Records:
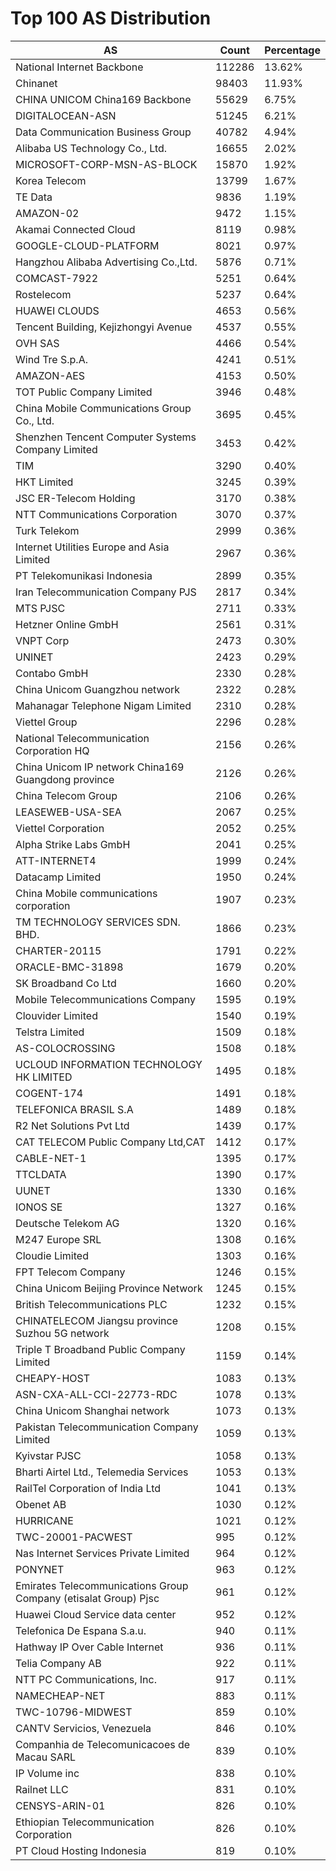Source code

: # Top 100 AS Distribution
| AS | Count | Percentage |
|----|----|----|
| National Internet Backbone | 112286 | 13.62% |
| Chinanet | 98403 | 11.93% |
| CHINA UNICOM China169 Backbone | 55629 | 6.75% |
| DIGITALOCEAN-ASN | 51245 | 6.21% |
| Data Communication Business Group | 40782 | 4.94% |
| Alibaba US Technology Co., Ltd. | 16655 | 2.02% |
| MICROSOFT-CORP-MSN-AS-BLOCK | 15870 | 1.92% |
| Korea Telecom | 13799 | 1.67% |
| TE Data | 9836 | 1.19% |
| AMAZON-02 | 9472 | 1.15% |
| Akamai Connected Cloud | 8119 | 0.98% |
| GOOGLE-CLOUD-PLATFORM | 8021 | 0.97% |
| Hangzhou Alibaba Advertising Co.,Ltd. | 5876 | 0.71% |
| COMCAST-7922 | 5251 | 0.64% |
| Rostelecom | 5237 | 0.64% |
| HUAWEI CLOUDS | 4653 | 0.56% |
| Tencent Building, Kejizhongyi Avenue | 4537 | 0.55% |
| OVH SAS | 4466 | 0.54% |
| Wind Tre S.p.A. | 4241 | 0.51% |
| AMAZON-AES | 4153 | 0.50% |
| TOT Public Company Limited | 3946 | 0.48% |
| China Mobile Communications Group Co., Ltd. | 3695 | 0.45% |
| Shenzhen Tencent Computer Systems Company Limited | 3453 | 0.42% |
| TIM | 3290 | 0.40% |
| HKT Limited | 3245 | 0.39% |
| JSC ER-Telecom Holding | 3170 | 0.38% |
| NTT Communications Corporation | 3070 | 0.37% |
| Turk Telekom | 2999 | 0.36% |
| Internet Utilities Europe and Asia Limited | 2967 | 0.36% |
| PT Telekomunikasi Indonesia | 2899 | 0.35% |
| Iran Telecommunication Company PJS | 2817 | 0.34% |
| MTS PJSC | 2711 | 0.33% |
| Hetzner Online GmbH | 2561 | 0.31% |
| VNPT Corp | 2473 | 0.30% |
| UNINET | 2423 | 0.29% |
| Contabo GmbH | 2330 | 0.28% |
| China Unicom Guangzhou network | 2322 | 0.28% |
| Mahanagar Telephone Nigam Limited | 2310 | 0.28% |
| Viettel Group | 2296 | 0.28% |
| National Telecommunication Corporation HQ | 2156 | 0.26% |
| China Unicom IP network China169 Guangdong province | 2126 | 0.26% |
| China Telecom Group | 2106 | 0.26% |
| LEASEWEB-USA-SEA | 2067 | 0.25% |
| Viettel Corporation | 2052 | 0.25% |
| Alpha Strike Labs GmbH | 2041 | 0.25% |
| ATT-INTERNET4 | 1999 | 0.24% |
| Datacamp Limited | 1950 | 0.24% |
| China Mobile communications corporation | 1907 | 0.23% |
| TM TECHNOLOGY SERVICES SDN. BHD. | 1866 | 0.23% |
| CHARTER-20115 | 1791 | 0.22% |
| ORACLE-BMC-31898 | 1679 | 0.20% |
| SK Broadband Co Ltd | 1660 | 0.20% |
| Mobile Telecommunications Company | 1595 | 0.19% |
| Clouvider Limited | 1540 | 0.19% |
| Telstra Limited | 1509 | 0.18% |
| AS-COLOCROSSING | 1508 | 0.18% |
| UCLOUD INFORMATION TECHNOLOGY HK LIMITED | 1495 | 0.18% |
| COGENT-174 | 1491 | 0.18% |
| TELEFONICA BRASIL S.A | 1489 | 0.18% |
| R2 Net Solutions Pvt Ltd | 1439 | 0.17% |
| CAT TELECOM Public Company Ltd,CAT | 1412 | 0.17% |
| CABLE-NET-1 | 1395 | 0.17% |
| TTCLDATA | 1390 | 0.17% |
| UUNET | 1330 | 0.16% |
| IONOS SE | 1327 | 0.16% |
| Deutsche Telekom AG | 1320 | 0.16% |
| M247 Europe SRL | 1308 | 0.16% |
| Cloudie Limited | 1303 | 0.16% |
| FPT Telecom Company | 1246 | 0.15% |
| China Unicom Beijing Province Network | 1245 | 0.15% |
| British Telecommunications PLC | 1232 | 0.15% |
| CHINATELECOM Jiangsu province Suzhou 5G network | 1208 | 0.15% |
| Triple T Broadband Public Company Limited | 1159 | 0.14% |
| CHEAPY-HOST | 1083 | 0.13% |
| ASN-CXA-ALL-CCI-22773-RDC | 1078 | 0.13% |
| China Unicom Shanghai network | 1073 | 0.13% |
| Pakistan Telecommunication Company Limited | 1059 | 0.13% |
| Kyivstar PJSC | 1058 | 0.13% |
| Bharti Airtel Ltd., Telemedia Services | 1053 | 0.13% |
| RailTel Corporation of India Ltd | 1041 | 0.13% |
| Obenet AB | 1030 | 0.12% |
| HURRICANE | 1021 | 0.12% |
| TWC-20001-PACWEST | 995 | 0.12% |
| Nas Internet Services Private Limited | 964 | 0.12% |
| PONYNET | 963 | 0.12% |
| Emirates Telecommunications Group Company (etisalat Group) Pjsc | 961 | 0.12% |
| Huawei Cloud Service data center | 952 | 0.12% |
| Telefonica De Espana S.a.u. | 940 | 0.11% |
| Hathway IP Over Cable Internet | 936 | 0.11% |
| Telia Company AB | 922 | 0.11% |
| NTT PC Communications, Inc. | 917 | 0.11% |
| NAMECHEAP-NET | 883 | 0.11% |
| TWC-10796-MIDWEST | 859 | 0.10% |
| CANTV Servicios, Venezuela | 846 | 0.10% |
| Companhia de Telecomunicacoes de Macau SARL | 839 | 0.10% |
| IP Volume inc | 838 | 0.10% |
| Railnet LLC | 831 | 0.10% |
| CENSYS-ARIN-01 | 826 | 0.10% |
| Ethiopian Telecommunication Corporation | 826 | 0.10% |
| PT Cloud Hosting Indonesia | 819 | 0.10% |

...

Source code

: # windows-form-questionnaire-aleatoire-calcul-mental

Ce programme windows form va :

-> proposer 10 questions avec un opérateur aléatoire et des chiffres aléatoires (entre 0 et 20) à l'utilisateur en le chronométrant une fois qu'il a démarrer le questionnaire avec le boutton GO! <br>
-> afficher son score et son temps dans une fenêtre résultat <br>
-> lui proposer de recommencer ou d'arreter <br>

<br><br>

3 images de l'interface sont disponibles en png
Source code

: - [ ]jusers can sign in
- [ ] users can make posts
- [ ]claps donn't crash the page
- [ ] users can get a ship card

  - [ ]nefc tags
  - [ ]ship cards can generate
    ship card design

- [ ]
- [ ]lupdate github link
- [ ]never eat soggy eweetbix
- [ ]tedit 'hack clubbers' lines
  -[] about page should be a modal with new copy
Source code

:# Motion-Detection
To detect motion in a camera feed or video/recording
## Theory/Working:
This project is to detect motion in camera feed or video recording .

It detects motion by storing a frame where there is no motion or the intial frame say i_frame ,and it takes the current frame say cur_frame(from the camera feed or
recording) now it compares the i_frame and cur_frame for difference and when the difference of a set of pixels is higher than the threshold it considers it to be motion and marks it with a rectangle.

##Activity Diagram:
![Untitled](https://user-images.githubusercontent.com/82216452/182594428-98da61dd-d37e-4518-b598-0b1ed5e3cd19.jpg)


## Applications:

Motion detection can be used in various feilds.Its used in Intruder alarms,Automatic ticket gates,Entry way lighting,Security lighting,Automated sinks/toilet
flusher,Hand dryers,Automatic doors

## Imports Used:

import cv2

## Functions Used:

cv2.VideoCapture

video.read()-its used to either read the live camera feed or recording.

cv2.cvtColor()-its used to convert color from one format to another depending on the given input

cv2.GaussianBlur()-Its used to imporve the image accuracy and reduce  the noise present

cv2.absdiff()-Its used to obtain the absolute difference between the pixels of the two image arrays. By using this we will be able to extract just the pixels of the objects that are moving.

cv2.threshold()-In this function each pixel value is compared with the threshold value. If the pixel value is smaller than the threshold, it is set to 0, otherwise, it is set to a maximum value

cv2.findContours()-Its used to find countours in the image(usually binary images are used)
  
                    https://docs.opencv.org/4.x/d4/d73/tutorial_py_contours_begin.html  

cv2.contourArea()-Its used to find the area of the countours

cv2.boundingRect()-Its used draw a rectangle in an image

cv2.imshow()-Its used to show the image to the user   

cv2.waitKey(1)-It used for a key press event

--

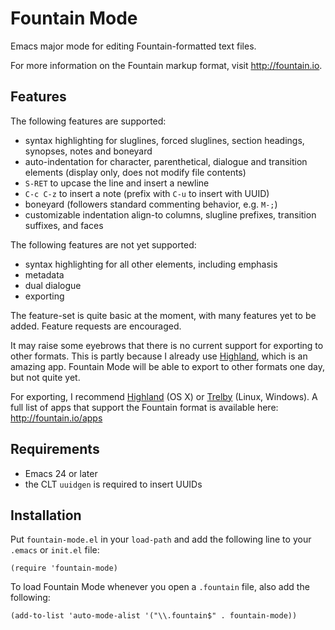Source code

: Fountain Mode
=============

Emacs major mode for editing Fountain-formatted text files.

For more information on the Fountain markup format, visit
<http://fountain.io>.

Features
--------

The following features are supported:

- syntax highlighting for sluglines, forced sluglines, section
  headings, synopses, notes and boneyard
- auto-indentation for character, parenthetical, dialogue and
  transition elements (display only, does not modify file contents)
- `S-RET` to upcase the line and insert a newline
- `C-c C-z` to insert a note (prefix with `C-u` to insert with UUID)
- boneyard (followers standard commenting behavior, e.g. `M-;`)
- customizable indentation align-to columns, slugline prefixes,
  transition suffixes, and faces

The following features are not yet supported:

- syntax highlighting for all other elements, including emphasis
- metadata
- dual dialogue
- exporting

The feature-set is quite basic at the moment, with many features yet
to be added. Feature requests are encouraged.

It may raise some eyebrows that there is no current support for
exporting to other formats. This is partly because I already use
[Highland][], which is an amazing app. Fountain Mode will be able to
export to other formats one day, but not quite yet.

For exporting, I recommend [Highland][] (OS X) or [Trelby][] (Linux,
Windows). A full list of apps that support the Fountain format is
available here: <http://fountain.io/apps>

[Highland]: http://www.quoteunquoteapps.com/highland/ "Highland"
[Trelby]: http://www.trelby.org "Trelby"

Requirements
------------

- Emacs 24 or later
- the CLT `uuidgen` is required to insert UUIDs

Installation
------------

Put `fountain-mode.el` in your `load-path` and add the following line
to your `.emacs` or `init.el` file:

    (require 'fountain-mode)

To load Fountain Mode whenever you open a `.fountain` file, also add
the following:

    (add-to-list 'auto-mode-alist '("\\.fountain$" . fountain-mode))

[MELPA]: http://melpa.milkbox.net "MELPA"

What you should do:
Please give again the lines above between the line holding "936 | 0.11% |" and the line holding "838 | 0.10% |", inclusive, exactly as they are and with nothing added.

Written solution:
| Hathway IP Over Cable Internet | 936 | 0.11% |
| Telia Company AB | 922 | 0.11% |
| NTT PC Communications, Inc. | 917 | 0.11% |
| NAMECHEAP-NET | 883 | 0.11% |
| TWC-10796-MIDWEST | 859 | 0.10% |
| CANTV Servicios, Venezuela | 846 | 0.10% |
| Companhia de Telecomunicacoes de Macau SARL | 839 | 0.10% |
| IP Volume inc | 838 | 0.10% |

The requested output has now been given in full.